Debride. ”De-breed” – from medicinenet.com ”To remove dead, contaminated, or adherent tissue and/or foreign material. To debride a wound is to remove all materials that may promote infection and impede healing. This may be done by enzymes (as with proteolytic enzymes), mechanical methods (as in a whirlpool), or sharp debridement (using intruments).”
It has been a common process for decades, to go into the knee, and to debride the tissue of a meniscus because it is torn, frayed… somehow distressed. It makes sense. You have a knee, it has some tissue in the way, it gets caught occasionally causing excruciating pain. It causes your knee to “freeze” in place at times, causing you to be pretty useless. I don’t discard the simple idea, and how smart it seems.
I do however, discard the effectiveness of this surgery relative to other possible treatments, simply because of what I have seen in the research. First, consider this. The average person who is going through a problem, an injury, a state of low health, a symptom of any type whatsoever that might exist in the body. When given a conservative treatment option, most will want to try it first. Avoiding drugs and surgery makes sense to people, but there is a problem. People don’t make good patients. We want to KNOW it is working now. We are fickle in our commitments, if things aren’t improving, we wonder why, and commitment wanes.
Now, on the flipside, what about surgery. A “quick” solution to the problem… relatively trusted outcomes… no real question that what is supposed to be done, is being done. The study, is a new one, that follows several others of the exact same style. Read through this short write-up from the NPR website:
The gold standard for medical research is a randomized controlled trial, but it’s hard to sign people up if they might undergo pretend surgery.
Researchers in Finland managed to persuade 160 people with knee pain and a suspected torn meniscus to sign up, not knowing if they’d get real or sham surgery.
Once they were in the operating room and under anesthesia, the doctors determined that 146 of the people were suitable candidates for an operation called partial meniscectomy, in which weak or loose parts of the meniscus are removed. Half of that group went on to have the surgery, while the other 76 were given sham surgery. Who got what was determined by a nurse, who opened an envelope in the operating room and showed the instructions to the surgeon.

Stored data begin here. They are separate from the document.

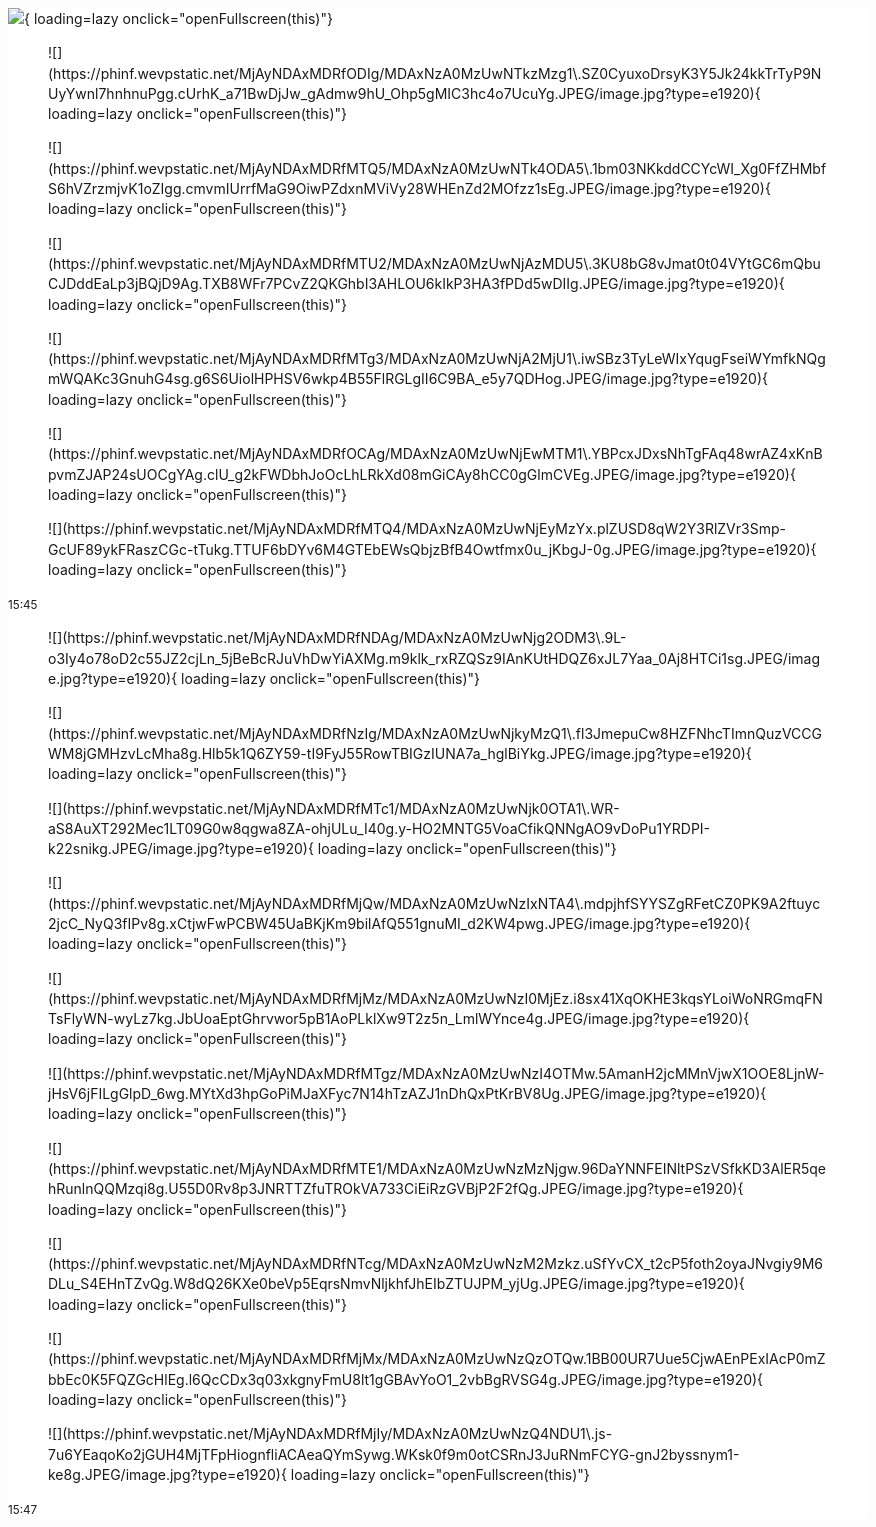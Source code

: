 ![](https://phinf.wevpstatic.net/MjAyNDAxMDRfNjkg/MDAxNzA0MzUwNTg4MjU2\.LlwAF5eaSm1wiOx0joUI5mVJo2eeJqqc3LhwTx44xR0g.jWfPGAEABhf8THlulhzN5J-QizJOx2O5wKa0w08esRQg.JPEG/image.jpg?type=e1920){ loading=lazy onclick="openFullscreen(this)"}
</figure><figure class="msg-media" markdown="1">
![](https://phinf.wevpstatic.net/MjAyNDAxMDRfODIg/MDAxNzA0MzUwNTkzMzg1\.SZ0CyuxoDrsyK3Y5Jk24kkTrTyP9NUyYwnl7hnhnuPgg.cUrhK_a71BwDjJw_gAdmw9hU_Ohp5gMIC3hc4o7UcuYg.JPEG/image.jpg?type=e1920){ loading=lazy onclick="openFullscreen(this)"}
</figure><figure class="msg-media" markdown="1">
![](https://phinf.wevpstatic.net/MjAyNDAxMDRfMTQ5/MDAxNzA0MzUwNTk4ODA5\.1bm03NKkddCCYcWI_Xg0FfZHMbfS6hVZrzmjvK1oZIgg.cmvmIUrrfMaG9OiwPZdxnMViVy28WHEnZd2MOfzz1sEg.JPEG/image.jpg?type=e1920){ loading=lazy onclick="openFullscreen(this)"}
</figure><figure class="msg-media" markdown="1">
![](https://phinf.wevpstatic.net/MjAyNDAxMDRfMTU2/MDAxNzA0MzUwNjAzMDU5\.3KU8bG8vJmat0t04VYtGC6mQbuCJDddEaLp3jBQjD9Ag.TXB8WFr7PCvZ2QKGhbI3AHLOU6kIkP3HA3fPDd5wDIIg.JPEG/image.jpg?type=e1920){ loading=lazy onclick="openFullscreen(this)"}
</figure><figure class="msg-media" markdown="1">
![](https://phinf.wevpstatic.net/MjAyNDAxMDRfMTg3/MDAxNzA0MzUwNjA2MjU1\.iwSBz3TyLeWIxYqugFseiWYmfkNQgmWQAKc3GnuhG4sg.g6S6UiolHPHSV6wkp4B55FlRGLgII6C9BA_e5y7QDHog.JPEG/image.jpg?type=e1920){ loading=lazy onclick="openFullscreen(this)"}
</figure><figure class="msg-media" markdown="1">
![](https://phinf.wevpstatic.net/MjAyNDAxMDRfOCAg/MDAxNzA0MzUwNjEwMTM1\.YBPcxJDxsNhTgFAq48wrAZ4xKnBpvmZJAP24sUOCgYAg.clU_g2kFWDbhJoOcLhLRkXd08mGiCAy8hCC0gGlmCVEg.JPEG/image.jpg?type=e1920){ loading=lazy onclick="openFullscreen(this)"}
</figure><figure class="msg-media" markdown="1">
![](https://phinf.wevpstatic.net/MjAyNDAxMDRfMTQ4/MDAxNzA0MzUwNjEyMzYx.plZUSD8qW2Y3RlZVr3Smp-GcUF89ykFRaszCGc-tTukg.TTUF6bDYv6M4GTEbEWsQbjzBfB4Owtfmx0u_jKbgJ-0g.JPEG/image.jpg?type=e1920){ loading=lazy onclick="openFullscreen(this)"}
</figure>
</div>
</div>
<div class="message" markdown="1">
<div class="message-date" markdown="1">
<small>15:45</small>
</div>
<div class="no-flex" markdown="1">
<figure class="msg-media" markdown="1">
<video controls="controls" preload="none" poster="/assets/videos/D088D948737AD97CF6A460E44035DBE92F77-thumb.jpg">
<source src="/assets/videos/D088D948737AD97CF6A460E44035DBE92F77.mp4#t=1" type="video/mp4">
Your browser does not support the video tag.
</video>
</figure><figure class="msg-media" markdown="1">
![](https://phinf.wevpstatic.net/MjAyNDAxMDRfNDAg/MDAxNzA0MzUwNjg2ODM3\.9L-o3Iy4o78oD2c55JZ2cjLn_5jBeBcRJuVhDwYiAXMg.m9klk_rxRZQSz9IAnKUtHDQZ6xJL7Yaa_0Aj8HTCi1sg.JPEG/image.jpg?type=e1920){ loading=lazy onclick="openFullscreen(this)"}
</figure><figure class="msg-media" markdown="1">
![](https://phinf.wevpstatic.net/MjAyNDAxMDRfNzIg/MDAxNzA0MzUwNjkyMzQ1\.fl3JmepuCw8HZFNhcTImnQuzVCCGWM8jGMHzvLcMha8g.Hlb5k1Q6ZY59-tI9FyJ55RowTBIGzIUNA7a_hglBiYkg.JPEG/image.jpg?type=e1920){ loading=lazy onclick="openFullscreen(this)"}
</figure><figure class="msg-media" markdown="1">
![](https://phinf.wevpstatic.net/MjAyNDAxMDRfMTc1/MDAxNzA0MzUwNjk0OTA1\.WR-aS8AuXT292Mec1LT09G0w8qgwa8ZA-ohjULu_I40g.y-HO2MNTG5VoaCfikQNNgAO9vDoPu1YRDPI-k22snikg.JPEG/image.jpg?type=e1920){ loading=lazy onclick="openFullscreen(this)"}
</figure><figure class="msg-media" markdown="1">
![](https://phinf.wevpstatic.net/MjAyNDAxMDRfMjQw/MDAxNzA0MzUwNzIxNTA4\.mdpjhfSYYSZgRFetCZ0PK9A2ftuyc2jcC_NyQ3fIPv8g.xCtjwFwPCBW45UaBKjKm9bilAfQ551gnuMI_d2KW4pwg.JPEG/image.jpg?type=e1920){ loading=lazy onclick="openFullscreen(this)"}
</figure><figure class="msg-media" markdown="1">
![](https://phinf.wevpstatic.net/MjAyNDAxMDRfMjMz/MDAxNzA0MzUwNzI0MjEz.i8sx41XqOKHE3kqsYLoiWoNRGmqFNTsFlyWN-wyLz7kg.JbUoaEptGhrvwor5pB1AoPLklXw9T2z5n_LmlWYnce4g.JPEG/image.jpg?type=e1920){ loading=lazy onclick="openFullscreen(this)"}
</figure><figure class="msg-media" markdown="1">
![](https://phinf.wevpstatic.net/MjAyNDAxMDRfMTgz/MDAxNzA0MzUwNzI4OTMw.5AmanH2jcMMnVjwX1OOE8LjnW-jHsV6jFILgGlpD_6wg.MYtXd3hpGoPiMJaXFyc7N14hTzAZJ1nDhQxPtKrBV8Ug.JPEG/image.jpg?type=e1920){ loading=lazy onclick="openFullscreen(this)"}
</figure><figure class="msg-media" markdown="1">
![](https://phinf.wevpstatic.net/MjAyNDAxMDRfMTE1/MDAxNzA0MzUwNzMzNjgw.96DaYNNFEINltPSzVSfkKD3AlER5qehRunlnQQMzqi8g.U55D0Rv8p3JNRTTZfuTROkVA733CiEiRzGVBjP2F2fQg.JPEG/image.jpg?type=e1920){ loading=lazy onclick="openFullscreen(this)"}
</figure><figure class="msg-media" markdown="1">
![](https://phinf.wevpstatic.net/MjAyNDAxMDRfNTcg/MDAxNzA0MzUwNzM2Mzkz.uSfYvCX_t2cP5foth2oyaJNvgiy9M6DLu_S4EHnTZvQg.W8dQ26KXe0beVp5EqrsNmvNljkhfJhEIbZTUJPM_yjUg.JPEG/image.jpg?type=e1920){ loading=lazy onclick="openFullscreen(this)"}
</figure><figure class="msg-media" markdown="1">
![](https://phinf.wevpstatic.net/MjAyNDAxMDRfMjMx/MDAxNzA0MzUwNzQzOTQw.1BB00UR7Uue5CjwAEnPExIAcP0mZbbEc0K5FQZGcHlEg.l6QcCDx3q03xkgnyFmU8lt1gGBAvYoO1_2vbBgRVSG4g.JPEG/image.jpg?type=e1920){ loading=lazy onclick="openFullscreen(this)"}
</figure><figure class="msg-media" markdown="1">
![](https://phinf.wevpstatic.net/MjAyNDAxMDRfMjIy/MDAxNzA0MzUwNzQ4NDU1\.js-7u6YEaqoKo2jGUH4MjTFpHiognfliACAeaQYmSywg.WKsk0f9m0otCSRnJ3JuRNmFCYG-gnJ2byssnym1-ke8g.JPEG/image.jpg?type=e1920){ loading=lazy onclick="openFullscreen(this)"}
</figure>
</div>
</div>
<div class="message" markdown="1">
<div class="message-date" markdown="1">
<small>15:47</small>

Because many of the patients had epidural anesthesia and were awake during the surgery, the surgeons were called upon to exercise their theatrical talents. They asked for instruments, moved the knee as in real surgery, and pushed a shaver without a blade against the kneecap. The meniscus, a C-shaped piece of cartilage in the knee, pads the joint between the thighbone and shinbone. Tears, shown above, can be caused by twisting or by use over time.
The researchers then measured the participants’ knee pain and function one year later. There was no significant difference between the people who had real surgery and the ones who had sham surgery. And there was no difference between the groups in terms of serious complications or the need for additional knee surgery. http://www.npr.org/sections/health-shots/2013/12/26/257350215/common-knee-surgery-may-help-no-more-than-a-fake-operation
In a prior study, they found that the sham surgery patients actually did better. Interesting outcomes. Now consider this… for the person we described above who likes the idea of conservative management, but they just don’t get a good enough response. Lets say that those people are using physical therapy to attempt to get well… but it isn’t working. Well, how do we know it isn’t working? Because the patient did 50% of the PT at 50% of the PT visits? That’s probably being generous actually.
But what about post surgery? The average patient will rest the required amount of time, and perform upwards of 70% of the PT that is prescribed… because they are scared to screw up the surgery. You see… if you just DID the conservative treatment to its completion, you would likely have had the best outcome already… but for many, it takes the fear of messing something up that was 1. Expensive and 2. Risky, in order to get compliance out of a patient.
The simple story of this study is, follow conservative treatment to its entirety to get the best result, period.